Our comparison between SDC-1 and cytokines elucidates different aspects of AKI risk, suggesting SDC-1’s superior predictive value could lead to more effective early interventions in post-surgical AKI. While SDC-1 directly reflected endothelial injury, cytokines indicate generalized inflammation. This comparison could delineate specific versus systemic responses to surgical stress, thus enhancing AKI prediction accuracy. The merit lied in the potential to identify a more reliable biomarker for early intervention, thereby improving patient outcomes by more effectively targeting the underlying mechanisms of AKI. SDC-1 may offer superior predictive value over traditional inflammatory markers due to its direct involvement in endothelial injury [21], a critical early event in AKI pathogenesis. Unlike inflammatory markers that indicates a general response to injury or infection, SDC-1 specifically reflects the endothelial glycocalyx condition, providing a more direct assessment of endothelial health and AKI potential. Studies comparing AKI biomarkers have highlighted endothelial damage’s role in AKI development, suggesting that markers like SDC-1, closely related to endothelial integrity, might provide earlier and more specific predictive capabilities for AKI after cardiac surgery [6,7,8,9, 13].

Our findings indicated that elevated SDC-1 levels are associated not only with the incidence and severity of AKI but also with prolonged ICU and hospital stays. This association underscored the broader impact of endothelial injury, as indicated by SDC-1 levels, on patient recovery and healthcare resource utilization, highlighting the need for early detection and intervention strategies to mitigate adverse outcomes associated with cardiac surgery-associated AKI.

The study evaluated 122 eligible patients.

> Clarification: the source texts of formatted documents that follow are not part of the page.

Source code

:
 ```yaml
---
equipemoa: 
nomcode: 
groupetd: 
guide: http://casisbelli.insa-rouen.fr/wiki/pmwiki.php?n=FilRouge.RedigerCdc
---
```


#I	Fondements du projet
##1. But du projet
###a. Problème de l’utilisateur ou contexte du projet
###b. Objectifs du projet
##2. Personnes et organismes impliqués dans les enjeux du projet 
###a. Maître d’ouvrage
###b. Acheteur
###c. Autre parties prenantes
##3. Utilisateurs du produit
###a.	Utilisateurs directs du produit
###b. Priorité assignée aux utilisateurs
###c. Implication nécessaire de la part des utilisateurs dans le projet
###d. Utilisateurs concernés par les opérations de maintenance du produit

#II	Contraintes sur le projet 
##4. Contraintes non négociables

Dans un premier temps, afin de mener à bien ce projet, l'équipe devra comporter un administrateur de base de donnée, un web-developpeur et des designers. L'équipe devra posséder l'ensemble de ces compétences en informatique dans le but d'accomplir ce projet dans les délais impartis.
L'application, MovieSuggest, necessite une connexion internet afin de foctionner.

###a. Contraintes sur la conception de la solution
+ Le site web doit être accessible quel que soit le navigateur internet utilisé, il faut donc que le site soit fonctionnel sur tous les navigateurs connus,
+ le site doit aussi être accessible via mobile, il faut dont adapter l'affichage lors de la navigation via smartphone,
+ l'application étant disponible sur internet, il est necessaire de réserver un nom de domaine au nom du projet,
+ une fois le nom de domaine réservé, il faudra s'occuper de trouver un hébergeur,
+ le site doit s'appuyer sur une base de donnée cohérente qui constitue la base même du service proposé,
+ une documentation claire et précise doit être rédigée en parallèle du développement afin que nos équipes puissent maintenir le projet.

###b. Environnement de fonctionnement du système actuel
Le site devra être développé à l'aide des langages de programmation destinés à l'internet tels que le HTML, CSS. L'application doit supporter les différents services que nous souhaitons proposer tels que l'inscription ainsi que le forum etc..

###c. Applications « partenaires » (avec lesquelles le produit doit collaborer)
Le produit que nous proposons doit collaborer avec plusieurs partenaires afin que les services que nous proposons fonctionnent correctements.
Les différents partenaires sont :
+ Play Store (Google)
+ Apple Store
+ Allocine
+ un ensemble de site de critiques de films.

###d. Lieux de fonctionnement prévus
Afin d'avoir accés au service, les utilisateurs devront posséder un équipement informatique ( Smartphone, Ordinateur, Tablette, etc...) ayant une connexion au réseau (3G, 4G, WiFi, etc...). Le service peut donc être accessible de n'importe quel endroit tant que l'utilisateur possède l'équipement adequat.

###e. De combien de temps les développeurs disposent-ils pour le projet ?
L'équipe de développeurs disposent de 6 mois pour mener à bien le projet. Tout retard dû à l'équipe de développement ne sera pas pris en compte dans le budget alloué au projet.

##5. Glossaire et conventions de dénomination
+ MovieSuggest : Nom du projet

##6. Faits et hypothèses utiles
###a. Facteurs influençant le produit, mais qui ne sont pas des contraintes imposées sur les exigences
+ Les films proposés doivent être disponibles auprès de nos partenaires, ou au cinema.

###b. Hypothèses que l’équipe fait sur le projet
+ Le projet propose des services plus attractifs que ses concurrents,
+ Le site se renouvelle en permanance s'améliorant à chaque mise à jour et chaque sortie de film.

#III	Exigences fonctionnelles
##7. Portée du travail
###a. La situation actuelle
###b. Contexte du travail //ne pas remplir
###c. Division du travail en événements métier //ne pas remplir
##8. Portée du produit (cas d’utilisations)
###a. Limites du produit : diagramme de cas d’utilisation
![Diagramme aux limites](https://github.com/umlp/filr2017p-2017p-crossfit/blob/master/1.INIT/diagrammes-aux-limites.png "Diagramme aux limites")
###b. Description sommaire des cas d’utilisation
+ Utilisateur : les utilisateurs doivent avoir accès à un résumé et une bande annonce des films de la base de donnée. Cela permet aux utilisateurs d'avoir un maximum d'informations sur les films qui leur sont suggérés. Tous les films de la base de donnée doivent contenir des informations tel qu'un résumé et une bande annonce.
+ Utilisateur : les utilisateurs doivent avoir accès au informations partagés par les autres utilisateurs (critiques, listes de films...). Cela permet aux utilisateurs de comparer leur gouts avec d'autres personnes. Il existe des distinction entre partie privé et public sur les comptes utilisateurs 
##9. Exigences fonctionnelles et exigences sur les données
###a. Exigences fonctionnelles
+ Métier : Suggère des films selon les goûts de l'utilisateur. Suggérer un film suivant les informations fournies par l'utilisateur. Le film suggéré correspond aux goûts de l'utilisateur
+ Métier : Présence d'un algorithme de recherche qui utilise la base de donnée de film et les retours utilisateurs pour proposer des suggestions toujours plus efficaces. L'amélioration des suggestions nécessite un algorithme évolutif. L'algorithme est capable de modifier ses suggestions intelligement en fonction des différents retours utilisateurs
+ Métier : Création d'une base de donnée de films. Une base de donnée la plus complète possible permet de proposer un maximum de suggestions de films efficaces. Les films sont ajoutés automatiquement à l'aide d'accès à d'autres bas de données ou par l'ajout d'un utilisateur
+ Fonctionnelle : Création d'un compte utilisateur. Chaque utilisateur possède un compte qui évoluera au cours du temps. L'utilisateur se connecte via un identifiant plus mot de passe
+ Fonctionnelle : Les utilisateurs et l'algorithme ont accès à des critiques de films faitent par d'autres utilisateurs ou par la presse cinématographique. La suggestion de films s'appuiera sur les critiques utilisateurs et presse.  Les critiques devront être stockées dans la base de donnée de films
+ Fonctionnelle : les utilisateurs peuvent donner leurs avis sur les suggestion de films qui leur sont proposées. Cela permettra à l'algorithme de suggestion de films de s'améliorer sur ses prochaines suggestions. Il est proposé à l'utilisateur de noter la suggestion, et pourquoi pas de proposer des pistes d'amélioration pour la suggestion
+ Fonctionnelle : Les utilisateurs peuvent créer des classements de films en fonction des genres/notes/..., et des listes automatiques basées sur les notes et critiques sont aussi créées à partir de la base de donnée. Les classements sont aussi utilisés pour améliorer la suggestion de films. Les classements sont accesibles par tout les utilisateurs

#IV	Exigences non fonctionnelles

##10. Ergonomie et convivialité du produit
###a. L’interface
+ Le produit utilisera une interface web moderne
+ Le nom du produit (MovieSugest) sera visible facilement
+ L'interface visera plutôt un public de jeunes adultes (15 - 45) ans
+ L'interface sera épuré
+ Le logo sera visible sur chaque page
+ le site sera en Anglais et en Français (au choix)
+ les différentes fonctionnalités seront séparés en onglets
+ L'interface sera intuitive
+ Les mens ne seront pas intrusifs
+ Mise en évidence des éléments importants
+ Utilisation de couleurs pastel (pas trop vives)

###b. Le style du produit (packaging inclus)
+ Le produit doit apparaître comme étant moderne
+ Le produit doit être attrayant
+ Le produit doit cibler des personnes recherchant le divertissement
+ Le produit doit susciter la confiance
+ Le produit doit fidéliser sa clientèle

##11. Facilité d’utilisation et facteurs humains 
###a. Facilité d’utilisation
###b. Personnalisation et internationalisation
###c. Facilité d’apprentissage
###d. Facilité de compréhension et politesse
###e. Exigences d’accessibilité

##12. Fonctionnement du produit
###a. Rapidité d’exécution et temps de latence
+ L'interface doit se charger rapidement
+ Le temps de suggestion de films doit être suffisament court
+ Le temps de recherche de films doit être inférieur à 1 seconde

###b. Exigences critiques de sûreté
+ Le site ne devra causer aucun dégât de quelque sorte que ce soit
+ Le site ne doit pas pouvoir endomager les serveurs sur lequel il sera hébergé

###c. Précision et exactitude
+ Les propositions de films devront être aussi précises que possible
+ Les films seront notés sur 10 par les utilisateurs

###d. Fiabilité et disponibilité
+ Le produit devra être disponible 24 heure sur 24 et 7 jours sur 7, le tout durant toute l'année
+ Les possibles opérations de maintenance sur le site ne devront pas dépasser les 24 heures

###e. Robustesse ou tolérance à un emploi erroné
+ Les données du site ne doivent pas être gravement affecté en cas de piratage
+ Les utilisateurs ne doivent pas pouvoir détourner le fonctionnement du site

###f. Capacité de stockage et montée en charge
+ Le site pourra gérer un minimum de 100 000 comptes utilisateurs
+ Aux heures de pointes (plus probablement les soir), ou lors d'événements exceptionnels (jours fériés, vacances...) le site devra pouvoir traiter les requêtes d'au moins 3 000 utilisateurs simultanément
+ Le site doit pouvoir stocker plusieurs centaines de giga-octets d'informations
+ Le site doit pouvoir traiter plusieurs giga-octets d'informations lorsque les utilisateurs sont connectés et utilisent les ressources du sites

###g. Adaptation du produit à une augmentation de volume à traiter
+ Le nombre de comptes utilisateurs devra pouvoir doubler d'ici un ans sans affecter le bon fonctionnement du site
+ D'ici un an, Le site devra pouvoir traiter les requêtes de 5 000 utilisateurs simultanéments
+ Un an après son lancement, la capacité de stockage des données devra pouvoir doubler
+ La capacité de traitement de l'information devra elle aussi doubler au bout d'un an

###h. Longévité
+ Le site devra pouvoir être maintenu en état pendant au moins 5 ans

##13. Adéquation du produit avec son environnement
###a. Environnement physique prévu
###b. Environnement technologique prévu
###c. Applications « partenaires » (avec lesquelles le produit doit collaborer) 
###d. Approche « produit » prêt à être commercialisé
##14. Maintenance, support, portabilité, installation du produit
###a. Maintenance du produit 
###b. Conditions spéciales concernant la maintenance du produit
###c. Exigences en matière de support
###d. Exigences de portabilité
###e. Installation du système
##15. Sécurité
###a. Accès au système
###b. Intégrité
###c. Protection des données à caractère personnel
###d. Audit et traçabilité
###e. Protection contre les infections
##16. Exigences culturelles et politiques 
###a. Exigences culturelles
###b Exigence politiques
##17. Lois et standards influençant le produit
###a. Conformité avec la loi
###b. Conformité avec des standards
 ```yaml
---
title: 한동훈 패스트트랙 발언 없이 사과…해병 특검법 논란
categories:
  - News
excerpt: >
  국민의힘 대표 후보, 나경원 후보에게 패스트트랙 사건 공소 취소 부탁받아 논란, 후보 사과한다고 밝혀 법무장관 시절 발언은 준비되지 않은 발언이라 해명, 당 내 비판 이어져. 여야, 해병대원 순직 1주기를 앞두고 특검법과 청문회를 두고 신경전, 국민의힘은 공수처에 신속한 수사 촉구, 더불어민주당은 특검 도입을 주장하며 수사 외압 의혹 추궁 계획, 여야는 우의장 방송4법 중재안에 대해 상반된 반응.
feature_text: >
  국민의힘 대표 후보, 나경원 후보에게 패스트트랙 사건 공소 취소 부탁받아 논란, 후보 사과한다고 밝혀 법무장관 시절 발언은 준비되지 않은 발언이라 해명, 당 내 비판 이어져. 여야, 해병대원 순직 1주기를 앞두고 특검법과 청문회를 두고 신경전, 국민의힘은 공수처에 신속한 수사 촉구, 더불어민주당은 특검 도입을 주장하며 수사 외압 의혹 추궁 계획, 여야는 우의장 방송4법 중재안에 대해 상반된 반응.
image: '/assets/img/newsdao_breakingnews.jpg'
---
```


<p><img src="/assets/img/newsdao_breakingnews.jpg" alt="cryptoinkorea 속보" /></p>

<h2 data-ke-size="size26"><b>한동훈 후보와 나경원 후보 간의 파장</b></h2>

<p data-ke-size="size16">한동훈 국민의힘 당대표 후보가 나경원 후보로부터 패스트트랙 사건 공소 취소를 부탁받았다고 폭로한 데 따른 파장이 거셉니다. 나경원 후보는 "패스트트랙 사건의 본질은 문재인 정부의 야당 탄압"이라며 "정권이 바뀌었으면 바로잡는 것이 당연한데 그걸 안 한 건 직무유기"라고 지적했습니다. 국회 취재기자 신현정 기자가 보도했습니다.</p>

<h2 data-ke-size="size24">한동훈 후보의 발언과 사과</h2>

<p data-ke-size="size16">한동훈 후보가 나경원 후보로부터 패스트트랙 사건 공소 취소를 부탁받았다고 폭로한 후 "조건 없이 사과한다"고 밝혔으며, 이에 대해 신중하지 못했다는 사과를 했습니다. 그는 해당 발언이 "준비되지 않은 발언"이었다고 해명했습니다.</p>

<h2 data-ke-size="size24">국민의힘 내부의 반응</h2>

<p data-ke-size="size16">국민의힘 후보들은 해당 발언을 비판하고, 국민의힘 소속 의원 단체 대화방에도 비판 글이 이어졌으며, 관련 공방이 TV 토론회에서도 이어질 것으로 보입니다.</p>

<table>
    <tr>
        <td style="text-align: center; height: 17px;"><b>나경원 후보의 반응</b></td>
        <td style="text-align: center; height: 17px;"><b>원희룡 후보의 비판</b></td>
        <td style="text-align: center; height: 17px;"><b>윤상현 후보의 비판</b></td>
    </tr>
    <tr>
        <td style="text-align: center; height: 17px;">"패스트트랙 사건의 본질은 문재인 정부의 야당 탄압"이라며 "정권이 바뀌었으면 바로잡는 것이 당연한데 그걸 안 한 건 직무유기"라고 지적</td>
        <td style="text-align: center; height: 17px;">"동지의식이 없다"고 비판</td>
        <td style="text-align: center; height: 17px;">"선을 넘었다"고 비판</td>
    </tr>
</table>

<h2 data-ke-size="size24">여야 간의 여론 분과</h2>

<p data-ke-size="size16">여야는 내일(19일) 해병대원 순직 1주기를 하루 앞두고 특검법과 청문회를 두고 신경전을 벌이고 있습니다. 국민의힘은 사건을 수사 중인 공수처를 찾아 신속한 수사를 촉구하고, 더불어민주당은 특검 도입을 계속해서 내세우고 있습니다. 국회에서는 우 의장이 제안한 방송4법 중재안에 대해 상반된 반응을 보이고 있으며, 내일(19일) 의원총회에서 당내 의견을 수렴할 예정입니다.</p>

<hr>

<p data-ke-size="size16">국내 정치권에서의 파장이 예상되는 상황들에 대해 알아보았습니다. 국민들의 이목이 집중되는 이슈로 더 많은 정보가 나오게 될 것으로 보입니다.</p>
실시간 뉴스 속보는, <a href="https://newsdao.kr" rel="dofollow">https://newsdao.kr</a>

To ascertain the adequacy of this sample size, a power analysis was conducted prior to the study. Assuming an expected effect size derived from preliminary studies or literature, we aimed for an 80% power to detect significant differences with a two-sided alpha of 0.05. Based on these parameters, our power analysis indicated that a sample size of 122 patients is sufficient to detect the expected effect size regarding the primary outcome of severe AKI incidence post-cardiac surgery. This ensures that our study had the necessary statistical power to test our primary hypothesis effectively.

While our study provides valuable insights, its single-center nature and limited sample size call for further validation across different populations and clinical settings to ensure broader applicability. These limitations implied that our results may not fully represent the broader population undergoing cardiac surgery. Future research should concentrate on multi-center studies to validate our findings across diverse patient demographics and clinical practices. Longitudinal analyses of SDC-1 levels over time would provide insights into their dynamics relative to AKI progression. It is worth noting that our study did not include common AKI biomarkers because our aim was to ascertain the association between SDC-1 and severe AKI, thereby laying the groundwork for future exploration of the mechanisms of AKI onset and progression from the perspective of endothelial damage. Furthermore, investigating interventions for patients identified as high-risk based on SDC-1 levels could inform targeted strategies to mitigate severe AKI outcomes.